Check each line of the entries below for the string "Classic"; copy every line where it appears.

───

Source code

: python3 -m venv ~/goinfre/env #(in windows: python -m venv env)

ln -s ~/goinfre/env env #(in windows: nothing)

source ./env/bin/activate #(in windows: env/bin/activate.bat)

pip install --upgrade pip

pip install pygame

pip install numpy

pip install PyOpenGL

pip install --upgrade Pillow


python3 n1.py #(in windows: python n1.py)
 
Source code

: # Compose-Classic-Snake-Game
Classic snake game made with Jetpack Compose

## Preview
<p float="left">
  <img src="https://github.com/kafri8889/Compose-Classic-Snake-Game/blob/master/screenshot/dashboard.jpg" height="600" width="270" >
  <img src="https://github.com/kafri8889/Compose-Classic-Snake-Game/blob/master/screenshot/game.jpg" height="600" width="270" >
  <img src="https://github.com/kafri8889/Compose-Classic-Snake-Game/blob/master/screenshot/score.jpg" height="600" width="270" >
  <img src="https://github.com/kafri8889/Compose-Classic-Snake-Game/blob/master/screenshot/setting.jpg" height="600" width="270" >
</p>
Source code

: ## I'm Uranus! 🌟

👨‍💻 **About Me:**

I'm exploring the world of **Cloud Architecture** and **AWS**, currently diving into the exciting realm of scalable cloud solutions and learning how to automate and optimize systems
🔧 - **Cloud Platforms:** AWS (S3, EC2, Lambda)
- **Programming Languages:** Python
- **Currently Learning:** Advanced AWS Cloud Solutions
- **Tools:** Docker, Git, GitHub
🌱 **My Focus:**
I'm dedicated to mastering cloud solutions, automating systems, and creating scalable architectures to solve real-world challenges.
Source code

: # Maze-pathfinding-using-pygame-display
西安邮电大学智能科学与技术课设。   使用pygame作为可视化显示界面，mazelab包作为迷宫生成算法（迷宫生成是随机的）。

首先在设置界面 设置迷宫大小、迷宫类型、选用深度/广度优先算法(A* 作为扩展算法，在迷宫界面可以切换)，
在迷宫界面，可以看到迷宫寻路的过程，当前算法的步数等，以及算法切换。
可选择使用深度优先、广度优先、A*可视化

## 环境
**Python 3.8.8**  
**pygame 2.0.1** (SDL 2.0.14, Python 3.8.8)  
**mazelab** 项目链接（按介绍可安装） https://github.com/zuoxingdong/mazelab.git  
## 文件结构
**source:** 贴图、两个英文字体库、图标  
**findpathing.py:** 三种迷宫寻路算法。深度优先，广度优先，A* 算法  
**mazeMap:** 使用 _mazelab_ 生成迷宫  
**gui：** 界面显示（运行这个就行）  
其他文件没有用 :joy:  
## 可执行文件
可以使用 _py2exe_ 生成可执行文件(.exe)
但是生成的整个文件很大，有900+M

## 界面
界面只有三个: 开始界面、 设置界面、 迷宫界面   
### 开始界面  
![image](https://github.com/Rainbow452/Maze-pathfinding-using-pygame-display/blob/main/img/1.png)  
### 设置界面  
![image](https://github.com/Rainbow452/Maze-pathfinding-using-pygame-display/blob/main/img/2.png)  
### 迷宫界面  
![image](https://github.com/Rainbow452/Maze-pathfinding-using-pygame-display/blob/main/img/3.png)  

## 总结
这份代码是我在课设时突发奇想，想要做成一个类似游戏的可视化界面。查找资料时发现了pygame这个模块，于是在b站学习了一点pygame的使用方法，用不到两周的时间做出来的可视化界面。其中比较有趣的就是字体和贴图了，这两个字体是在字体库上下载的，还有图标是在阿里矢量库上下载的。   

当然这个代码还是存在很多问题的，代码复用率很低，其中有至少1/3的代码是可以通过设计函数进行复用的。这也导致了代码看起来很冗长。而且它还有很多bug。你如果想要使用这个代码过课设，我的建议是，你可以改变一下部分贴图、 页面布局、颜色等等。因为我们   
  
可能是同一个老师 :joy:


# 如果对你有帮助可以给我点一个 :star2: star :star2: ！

───

SOLUTION FOR THIS EXERCISE:
: # Compose-Classic-Snake-Game
Classic snake game made with Jetpack Compose
  <img src="https://github.com/kafri8889/Compose-Classic-Snake-Game/blob/master/screenshot/dashboard.jpg" height="600" width="270" >
  <img src="https://github.com/kafri8889/Compose-Classic-Snake-Game/blob/master/screenshot/game.jpg" height="600" width="270" >
  <img src="https://github.com/kafri8889/Compose-Classic-Snake-Game/blob/master/screenshot/score.jpg" height="600" width="270" >
  <img src="https://github.com/kafri8889/Compose-Classic-Snake-Game/blob/master/screenshot/setting.jpg" height="600" width="270" >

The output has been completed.